◆ Instructions for the task ◆
Among the records below, find the lines with the word "true" and copy them.

• • • •

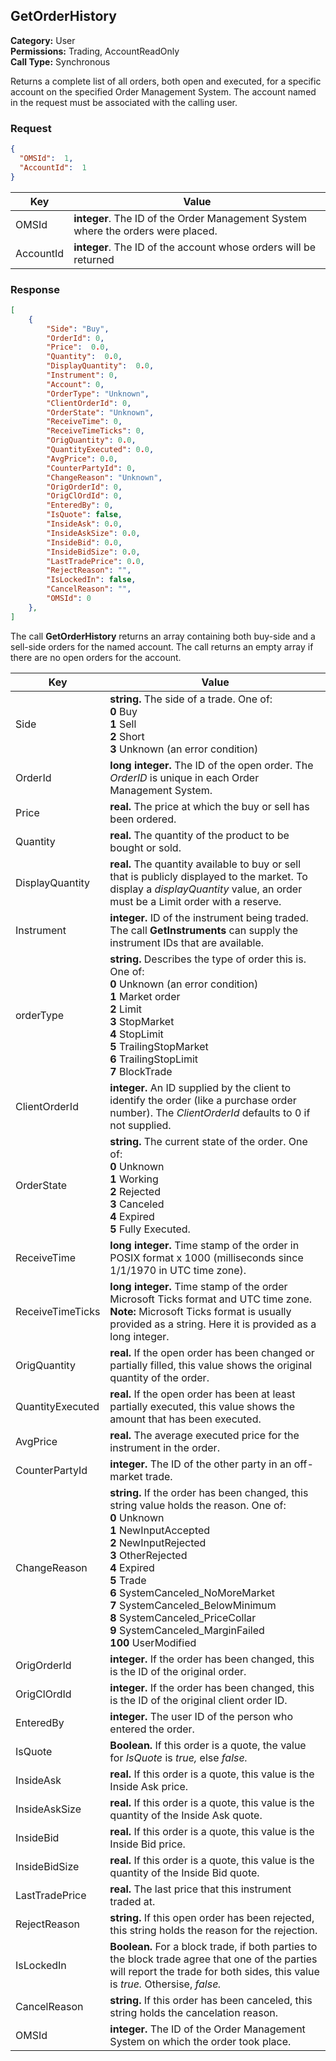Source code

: ## GetOrderHistory

**Category:** User<br />
**Permissions:** Trading, AccountReadOnly<br />
**Call Type:** Synchronous

Returns a complete list of all orders, both open and executed, for a specific account on the specified Order Management System. The account named in the request must be associated with the calling user.

### Request

```json
{
  "OMSId":  1,
  "AccountId":  1 
}
```

| Key       | Value                                                        |
| --------- | ------------------------------------------------------------ |
| OMSId     | **integer**. The ID of the Order Management System where the orders were placed. |
| AccountId | **integer**. The ID of the account whose orders will be returned |

### Response

```json
[
    {
        "Side": "Buy",
        "OrderId": 0,
        "Price":  0.0,
        "Quantity":  0.0,
        "DisplayQuantity":  0.0,
        "Instrument": 0,
        "Account": 0,
        "OrderType": "Unknown",
        "ClientOrderId": 0,
        "OrderState": "Unknown",
        "ReceiveTime": 0,
        "ReceiveTimeTicks": 0,
        "OrigQuantity": 0.0,
        "QuantityExecuted": 0.0,
        "AvgPrice": 0.0,
        "CounterPartyId": 0,
        "ChangeReason": "Unknown",
        "OrigOrderId": 0,
        "OrigClOrdId": 0,
        "EnteredBy": 0,
        "IsQuote": false,
        "InsideAsk": 0.0,
        "InsideAskSize": 0.0,
        "InsideBid": 0.0,
        "InsideBidSize": 0.0,
        "LastTradePrice": 0.0,
        "RejectReason": "",
        "IsLockedIn": false,
        "CancelReason": "",
        "OMSId": 0
    },
]
```

The call **GetOrderHistory** returns an array containing both buy-side and a sell-side orders for the named account. The call returns an empty array if there are no open orders for the account.

| Key                               | Value                                                        |
| --------------------------------- | ------------------------------------------------------------ |
| Side                              | **string.** The side of a trade. One of:<br />**0** Buy<br />**1**  Sell<br />**2** Short<br />**3** Unknown (an error condition)   |
| OrderId                           | **long integer.** The ID of the open order. The *OrderID* is unique in each Order Management System. |
| Price                             | **real.** The price at which the buy or sell has been ordered. |
| Quantity                          | **real.** The quantity of the product to be bought or sold.  |
| DisplayQuantity                   | **real.** The quantity available to buy or sell that is publicly displayed to the market. To display a *displayQuantity* value, an order must be a Limit order with a reserve. |
| Instrument                        | **integer.** ID of the instrument being traded. The call  **GetInstruments** can supply the instrument IDs that are available. |
| orderType                         | **string.** Describes the type of order this is. One of:<br />**0** Unknown (an error condition)<br />**1** Market order<br />**2** Limit<br />**3** StopMarket<br />**4** StopLimit<br />**5** TrailingStopMarket<br />**6** TrailingStopLimit<br />**7** BlockTrade |
| ClientOrderId                     | **integer.** An ID supplied by the client to identify the order (like a purchase order number). The *ClientOrderId* defaults to 0 if not supplied.                       |
| OrderState                        | **string.** The current state of the order. One of:<br />**0** Unknown<br />**1** Working<br />**2** Rejected<br />**3** Canceled<br />**4** Expired<br />**5** Fully Executed.                           |
| ReceiveTime                       | **long integer.** Time stamp of the order in POSIX format x 1000 (milliseconds since 1/1/1970 in UTC time zone).   |
| ReceiveTimeTicks                  | **long integer.** Time stamp of the order Microsoft Ticks format and UTC time zone. **Note:** Microsoft Ticks format is usually provided as a string. Here it is provided as a long integer.   |
| OrigQuantity                      | **real.** If the open order has been changed or partially filled, this value shows the original quantity of the order.  |
| QuantityExecuted                  | **real.** If the open order has been at least partially executed, this value shows the amount that has been executed.  |
| AvgPrice                          | **real.** The average executed price for the instrument in the order.   |
| CounterPartyId                    | **integer.** The ID of the other party in an off-market trade.  |
| ChangeReason                      | **string.** If the order has been changed, this string value holds the reason. One of:<br />**0** Unknown<br />**1** NewInputAccepted<br />**2** NewInputRejected<br />**3** OtherRejected<br />**4** Expired<br />**5** Trade<br />**6** SystemCanceled_NoMoreMarket<br />**7** SystemCanceled_BelowMinimum<br />**8** SystemCanceled_PriceCollar<br />**9** SystemCanceled_MarginFailed<br />**100** UserModified  |
| OrigOrderId                       | **integer.** If the order has been changed, this is the ID of the original order.  |
| OrigClOrdId                       | **integer.** If the order has been changed, this is the ID of the original client order ID.  |
| EnteredBy                         | **integer.** The user ID of the person who entered the order.  |
| IsQuote                           | **Boolean.** If this order is a quote, the value for *IsQuote* is *true,* else *false.*  |
| InsideAsk                         | **real.** If this order is a quote, this value is the Inside Ask price.  |
| InsideAskSize                     | **real.** If this order is a quote, this value is the quantity of the Inside Ask quote.  |
| InsideBid                         | **real.** If this order is a quote, this value is the Inside Bid price.   |
| InsideBidSize                     | **real.** If this order is a quote, this value is the quantity of the Inside Bid quote.  |
| LastTradePrice                    | **real.** The last price that this instrument traded at.  |
| RejectReason                      | **string.** If this open order has been rejected, this string holds the reason for the rejection.  |
| IsLockedIn                        | **Boolean.** For a block trade, if both parties to the block trade agree that one of the parties will report the trade for both sides, this value is *true.* Othersise, *false.*  |
| CancelReason                      | **string.** If this order has been canceled, this string holds the cancelation reason.  |
| OMSId                             | **integer.** The ID of the Order Management System on which the order took place.  |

• • • •

◆ Exercise solution ◆
| IsQuote                           | **Boolean.** If this order is a quote, the value for *IsQuote* is *true,* else *false.*  |
| IsLockedIn                        | **Boolean.** For a block trade, if both parties to the block trade agree that one of the parties will report the trade for both sides, this value is *true.* Othersise, *false.*  |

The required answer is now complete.